Undergraduate researchers discover expanded opportunities
to learn and explore
by Chris Lazzarino
The forgotten little chapel nestled in a roadside grove northeast of Ottawa has been through this before. In its earlier lifetime, the turn-of-the-century limestone sanctuary offered its pulpit to Baker University students studying to one day preach in a parish of their own. Then came a lightning strike or perhaps a prairie fire, after which the chapel was probably repaired just enough to get demoted to farm shed. It was finally abandoned in the 1950s, left to sink into its itself.
More than a half-century later, Center Chapel, as it was known back when it was still beloved and cared for and carried a name, is once again opening itself to education.
“I remember going out there with my family and looking at it,” says Paul Thomas, a KU anthropology and classical antiquity senior from Ottawa. “It was really pretty in the fall, the leaves were falling and the sun was going through the windows. Now it’s covered in trees and grass and kind of beat up, but I always thought it was really interesting.
“But there’s not a lot of evidence about it. Not a lot of people have studied it.”
Thomas chose to follow his curiosity. Encouraged by psychology professor Michael Vitevitch, with whom he’d taken a University Honors Program class on undergraduate research, Thomas last spring prepared a detailed research prospectus and submitted it for an Undergraduate Research Award.
The program has been around for more than 20 years, but has begun a new era of prominence. Last spring was the first time it was administered by the recently created Center For Undergraduate Research. Paul Thomas and 57 other students each received $1,000 to fund their extracurricular forays, and, more important, encouragement to learn, discover and share.
“Undergraduate research galvanizes the KU experience as the students start to really understand their discipline and the thing that they’re learning in class,” says John Augusto, g’95, PhD’09, assistant vice provost and center director. “It’s not something new.

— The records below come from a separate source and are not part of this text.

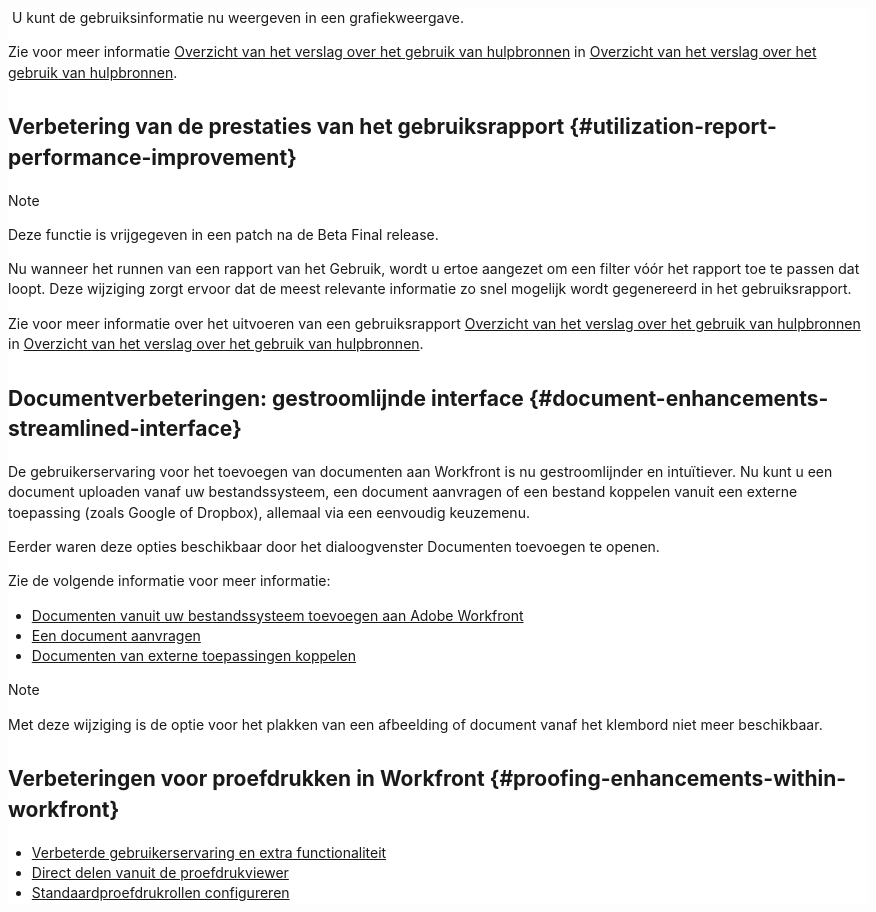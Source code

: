  U kunt de gebruiksinformatie nu weergeven in een grafiekweergave. 

Zie voor meer informatie [Overzicht van het verslag over het gebruik van hulpbronnen](../../../../reports-and-dashboards/reports/using-built-in-reports/resource-utilization-report.md) in [Overzicht van het verslag over het gebruik van hulpbronnen](../../../../reports-and-dashboards/reports/using-built-in-reports/resource-utilization-report.md).

## Verbetering van de prestaties van het gebruiksrapport {#utilization-report-performance-improvement}

>[!NOTE]
>
Deze functie is vrijgegeven in een patch na de Beta Final release.

Nu wanneer het runnen van een rapport van het Gebruik, wordt u ertoe aangezet om een filter vóór het rapport toe te passen dat loopt. Deze wijziging zorgt ervoor dat de meest relevante informatie zo snel mogelijk wordt gegenereerd in het gebruiksrapport.

Zie voor meer informatie over het uitvoeren van een gebruiksrapport [Overzicht van het verslag over het gebruik van hulpbronnen](../../../../reports-and-dashboards/reports/using-built-in-reports/resource-utilization-report.md) in [Overzicht van het verslag over het gebruik van hulpbronnen](../../../../reports-and-dashboards/reports/using-built-in-reports/resource-utilization-report.md).

## Documentverbeteringen: gestroomlijnde interface {#document-enhancements-streamlined-interface}

De gebruikerservaring voor het toevoegen van documenten aan Workfront is nu gestroomlijnder en intuïtiever. Nu kunt u een document uploaden vanaf uw bestandssysteem, een document aanvragen of een bestand koppelen vanuit een externe toepassing (zoals Google of Dropbox), allemaal via een eenvoudig keuzemenu. 

Eerder waren deze opties beschikbaar door het dialoogvenster Documenten toevoegen te openen. 

Zie de volgende informatie voor meer informatie:

* [Documenten vanuit uw bestandssysteem toevoegen aan Adobe Workfront](../../../../documents/adding-documents-to-workfront/add-documents-from-file-system.md)
* [Een document aanvragen](../../../../documents/adding-documents-to-workfront/request-a-document.md)
* [Documenten van externe toepassingen koppelen](../../../../documents/adding-documents-to-workfront/link-documents-from-external-apps.md) 

>[!NOTE]
>
Met deze wijziging is de optie voor het plakken van een afbeelding of document vanaf het klembord niet meer beschikbaar.

## Verbeteringen voor proefdrukken in Workfront {#proofing-enhancements-within-workfront}

* [Verbeterde gebruikerservaring en extra functionaliteit](#improved-user-experience-and-additional-functionality)
* [Direct delen vanuit de proefdrukviewer](#share-directly-from-the-proofing-viewer)
* [Standaardproefdrukrollen configureren](#configure-default-proof-roles)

We have a long, strong tradition here at KU of students getting involved with research. But while undergraduate research has always been a strong tradition, it’s never been very visible outside of the individual departments. The center gives us a platform to offer a Universitywide approach to supporting undergraduate research.”
With advice from Associate Professor Philip Stinson, an architecture specialist in the classics department and Thomas’ research mentor, Thomas purchased drafting equipment to accurately draw the chapel’s stones and tools needed to measure the structure’s dimensions.
As he set about mapping and investigating, the forlorn country church began to reveal its secrets. Based on charred remains of wood and discolored rocks, and a jumble of rotting artifacts suited to a farm building, Thomas developed a hypothesis that the chapel had burned at least once, perhaps twice, and for an unknown period of time probably offered sanctuary to livestock rather than worshippers.
He continued his research by examining historical documents and interviewing area residents who could offer snippets of memory about Center Chapel.
“I’ve always been interested in the cultural side of archaeology,” he says, “and this is a similar experience: talking to people, finding out what they know, researching documents, going out and looking for the artifacts, trying to figure out where they fit into the time frame and where they’re from. Don’t get me wrong, I enjoyed the drawing and measuring and everything, but it was the analysis of history that was very much what I’m drawn toward, so it did reaffirm what I want to do, and it gave me a good chance to practice it before I go out in the real world or apply for grad school.
“Otherwise, I wouldn’t really know what I was getting into. This allowed me to know what this career would be like. I definitely enjoyed it. It was fun and I can see myself doing it.”
Thomas encourages his fellow students to seek similar opportunities. Reach out to faculty, ask questions, formulate an idea, take a chance.
“These research projects don’t have to be super complex or expensive,” he says. “You can start out simple, which I definitely recommend. The chapel that I was doing wasn’t the most complex; it was actually kind of a simple project. It cost a little bit of money, but it wasn’t unmanageable. A lot of people think research is translating Latin scrolls or uncovering the pyramids. It’s not, and there’s so many professors and organizations that are willing to help you.
“It’s not impossible. It’s actually very possible. You just kind of ask around and formulate an idea and you’re on your way.”